» Work to complete: Filter out every line below that lacks "true", and copy the rest.

» Recorded data:
● ● ● ● ●
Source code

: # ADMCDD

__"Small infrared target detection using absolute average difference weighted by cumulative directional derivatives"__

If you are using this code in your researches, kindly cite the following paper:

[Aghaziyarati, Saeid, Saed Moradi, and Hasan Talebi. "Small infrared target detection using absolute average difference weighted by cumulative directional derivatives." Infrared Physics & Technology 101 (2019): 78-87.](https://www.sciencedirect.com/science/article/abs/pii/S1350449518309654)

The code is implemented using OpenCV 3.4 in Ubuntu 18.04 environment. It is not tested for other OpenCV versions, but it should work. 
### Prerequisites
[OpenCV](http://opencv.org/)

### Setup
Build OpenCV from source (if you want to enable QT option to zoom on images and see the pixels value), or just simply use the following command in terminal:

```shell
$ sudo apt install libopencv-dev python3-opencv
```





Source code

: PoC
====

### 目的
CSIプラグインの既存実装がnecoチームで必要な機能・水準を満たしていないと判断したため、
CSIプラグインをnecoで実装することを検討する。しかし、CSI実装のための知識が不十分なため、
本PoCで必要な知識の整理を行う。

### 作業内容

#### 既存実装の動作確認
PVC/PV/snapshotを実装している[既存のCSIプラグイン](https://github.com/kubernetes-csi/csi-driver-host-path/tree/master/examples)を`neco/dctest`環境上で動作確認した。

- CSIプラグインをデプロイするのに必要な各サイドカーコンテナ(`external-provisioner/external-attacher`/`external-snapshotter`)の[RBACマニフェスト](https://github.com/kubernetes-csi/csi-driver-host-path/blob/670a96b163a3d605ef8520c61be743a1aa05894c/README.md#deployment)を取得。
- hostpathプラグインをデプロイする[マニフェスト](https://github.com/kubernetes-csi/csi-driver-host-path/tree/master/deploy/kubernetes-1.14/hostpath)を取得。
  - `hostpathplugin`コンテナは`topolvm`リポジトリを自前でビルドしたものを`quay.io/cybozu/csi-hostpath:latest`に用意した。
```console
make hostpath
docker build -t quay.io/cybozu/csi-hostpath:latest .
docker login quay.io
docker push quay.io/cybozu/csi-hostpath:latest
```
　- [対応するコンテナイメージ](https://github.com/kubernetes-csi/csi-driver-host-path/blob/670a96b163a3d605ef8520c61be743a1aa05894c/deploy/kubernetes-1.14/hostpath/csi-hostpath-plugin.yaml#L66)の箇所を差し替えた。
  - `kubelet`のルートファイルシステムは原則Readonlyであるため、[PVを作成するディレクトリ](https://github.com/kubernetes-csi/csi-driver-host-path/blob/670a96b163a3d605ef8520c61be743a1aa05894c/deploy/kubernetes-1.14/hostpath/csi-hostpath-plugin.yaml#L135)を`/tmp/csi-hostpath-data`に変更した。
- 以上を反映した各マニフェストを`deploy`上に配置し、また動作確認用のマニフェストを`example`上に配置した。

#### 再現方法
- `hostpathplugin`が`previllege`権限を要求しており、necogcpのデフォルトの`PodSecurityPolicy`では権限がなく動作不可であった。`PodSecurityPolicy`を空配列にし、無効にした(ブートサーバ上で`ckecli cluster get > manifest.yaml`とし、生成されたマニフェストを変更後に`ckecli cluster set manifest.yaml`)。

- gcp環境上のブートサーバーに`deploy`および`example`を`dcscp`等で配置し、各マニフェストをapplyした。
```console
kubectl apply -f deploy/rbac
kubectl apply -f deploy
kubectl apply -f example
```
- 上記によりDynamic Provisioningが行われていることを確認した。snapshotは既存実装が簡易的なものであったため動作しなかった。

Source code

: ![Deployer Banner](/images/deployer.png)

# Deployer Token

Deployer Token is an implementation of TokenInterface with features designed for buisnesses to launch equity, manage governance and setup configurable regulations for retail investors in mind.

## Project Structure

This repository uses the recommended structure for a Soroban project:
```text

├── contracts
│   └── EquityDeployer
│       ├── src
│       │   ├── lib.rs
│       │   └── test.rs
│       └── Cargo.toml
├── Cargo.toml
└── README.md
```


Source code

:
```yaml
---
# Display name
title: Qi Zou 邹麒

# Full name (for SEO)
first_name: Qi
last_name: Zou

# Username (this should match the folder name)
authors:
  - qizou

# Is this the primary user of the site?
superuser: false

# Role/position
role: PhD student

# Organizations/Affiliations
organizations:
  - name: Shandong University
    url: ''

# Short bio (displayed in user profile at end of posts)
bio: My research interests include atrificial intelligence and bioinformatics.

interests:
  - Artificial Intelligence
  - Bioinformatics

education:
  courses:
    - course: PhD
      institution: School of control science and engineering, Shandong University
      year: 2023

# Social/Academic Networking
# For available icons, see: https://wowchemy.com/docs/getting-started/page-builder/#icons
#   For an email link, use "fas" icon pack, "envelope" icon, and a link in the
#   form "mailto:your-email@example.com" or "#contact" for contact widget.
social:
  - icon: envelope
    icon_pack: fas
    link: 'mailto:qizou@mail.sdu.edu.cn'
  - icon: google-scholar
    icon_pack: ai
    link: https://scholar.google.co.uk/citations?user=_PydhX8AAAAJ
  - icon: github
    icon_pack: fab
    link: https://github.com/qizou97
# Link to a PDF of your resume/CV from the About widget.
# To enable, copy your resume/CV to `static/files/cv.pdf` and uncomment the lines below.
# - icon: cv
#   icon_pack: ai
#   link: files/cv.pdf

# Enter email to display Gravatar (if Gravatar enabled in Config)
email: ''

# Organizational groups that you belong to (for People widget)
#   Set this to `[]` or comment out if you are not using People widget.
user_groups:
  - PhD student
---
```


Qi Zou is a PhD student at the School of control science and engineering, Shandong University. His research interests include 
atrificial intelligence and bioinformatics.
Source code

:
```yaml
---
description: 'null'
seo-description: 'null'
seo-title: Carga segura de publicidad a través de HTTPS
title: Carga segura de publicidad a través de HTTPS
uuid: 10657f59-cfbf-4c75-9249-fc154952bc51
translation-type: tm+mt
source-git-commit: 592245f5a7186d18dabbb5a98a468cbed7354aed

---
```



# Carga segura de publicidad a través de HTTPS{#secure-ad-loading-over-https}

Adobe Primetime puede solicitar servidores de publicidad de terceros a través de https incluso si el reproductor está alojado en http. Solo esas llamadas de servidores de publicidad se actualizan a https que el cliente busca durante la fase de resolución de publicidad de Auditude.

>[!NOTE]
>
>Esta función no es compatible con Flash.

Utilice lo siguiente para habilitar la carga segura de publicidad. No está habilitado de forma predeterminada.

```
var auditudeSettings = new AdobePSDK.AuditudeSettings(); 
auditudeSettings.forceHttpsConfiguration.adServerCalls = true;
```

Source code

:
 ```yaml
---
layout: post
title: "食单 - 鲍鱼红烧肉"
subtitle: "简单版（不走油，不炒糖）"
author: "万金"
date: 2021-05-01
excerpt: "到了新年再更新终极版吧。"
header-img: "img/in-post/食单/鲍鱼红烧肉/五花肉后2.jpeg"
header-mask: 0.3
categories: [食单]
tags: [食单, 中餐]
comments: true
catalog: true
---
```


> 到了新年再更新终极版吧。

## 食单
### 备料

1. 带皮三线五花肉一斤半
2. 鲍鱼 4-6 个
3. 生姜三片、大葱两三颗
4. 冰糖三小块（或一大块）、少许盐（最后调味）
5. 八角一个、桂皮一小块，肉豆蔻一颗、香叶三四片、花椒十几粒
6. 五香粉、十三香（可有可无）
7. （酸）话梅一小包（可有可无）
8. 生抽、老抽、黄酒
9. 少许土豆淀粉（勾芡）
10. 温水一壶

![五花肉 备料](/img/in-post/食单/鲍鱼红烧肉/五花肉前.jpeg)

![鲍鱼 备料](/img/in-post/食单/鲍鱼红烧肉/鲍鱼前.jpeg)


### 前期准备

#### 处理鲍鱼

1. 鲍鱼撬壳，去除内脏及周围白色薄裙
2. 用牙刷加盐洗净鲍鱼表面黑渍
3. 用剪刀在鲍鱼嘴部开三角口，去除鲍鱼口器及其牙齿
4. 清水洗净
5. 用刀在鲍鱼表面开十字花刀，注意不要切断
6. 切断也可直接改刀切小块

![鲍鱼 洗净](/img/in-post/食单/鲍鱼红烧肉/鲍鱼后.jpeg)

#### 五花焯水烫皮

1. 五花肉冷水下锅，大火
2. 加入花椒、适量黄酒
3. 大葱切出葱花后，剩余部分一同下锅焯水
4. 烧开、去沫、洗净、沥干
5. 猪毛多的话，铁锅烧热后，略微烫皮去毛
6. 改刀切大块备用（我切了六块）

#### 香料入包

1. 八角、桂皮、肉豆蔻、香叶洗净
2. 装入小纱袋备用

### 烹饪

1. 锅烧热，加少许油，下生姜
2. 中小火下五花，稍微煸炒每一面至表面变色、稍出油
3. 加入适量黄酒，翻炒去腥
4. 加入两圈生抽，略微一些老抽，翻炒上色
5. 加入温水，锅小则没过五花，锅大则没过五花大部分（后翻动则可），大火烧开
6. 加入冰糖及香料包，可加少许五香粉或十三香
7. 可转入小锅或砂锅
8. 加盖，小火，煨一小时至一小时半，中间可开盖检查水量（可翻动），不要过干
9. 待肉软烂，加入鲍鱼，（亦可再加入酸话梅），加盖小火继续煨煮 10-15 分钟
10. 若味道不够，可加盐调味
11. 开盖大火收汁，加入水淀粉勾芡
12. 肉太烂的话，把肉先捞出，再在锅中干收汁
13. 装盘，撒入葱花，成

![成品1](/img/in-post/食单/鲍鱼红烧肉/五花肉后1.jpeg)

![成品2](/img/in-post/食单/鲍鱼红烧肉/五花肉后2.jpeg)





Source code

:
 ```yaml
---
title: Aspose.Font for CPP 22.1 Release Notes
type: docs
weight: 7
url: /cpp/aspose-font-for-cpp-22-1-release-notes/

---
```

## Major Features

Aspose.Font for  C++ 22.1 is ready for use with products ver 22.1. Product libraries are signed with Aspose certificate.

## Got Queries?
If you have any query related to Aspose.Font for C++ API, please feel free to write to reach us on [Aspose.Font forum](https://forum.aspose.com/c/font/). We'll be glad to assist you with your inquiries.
● ● ● ● ●
» Written answer:
auditudeSettings.forceHttpsConfiguration.adServerCalls = true;
comments: true
catalog: true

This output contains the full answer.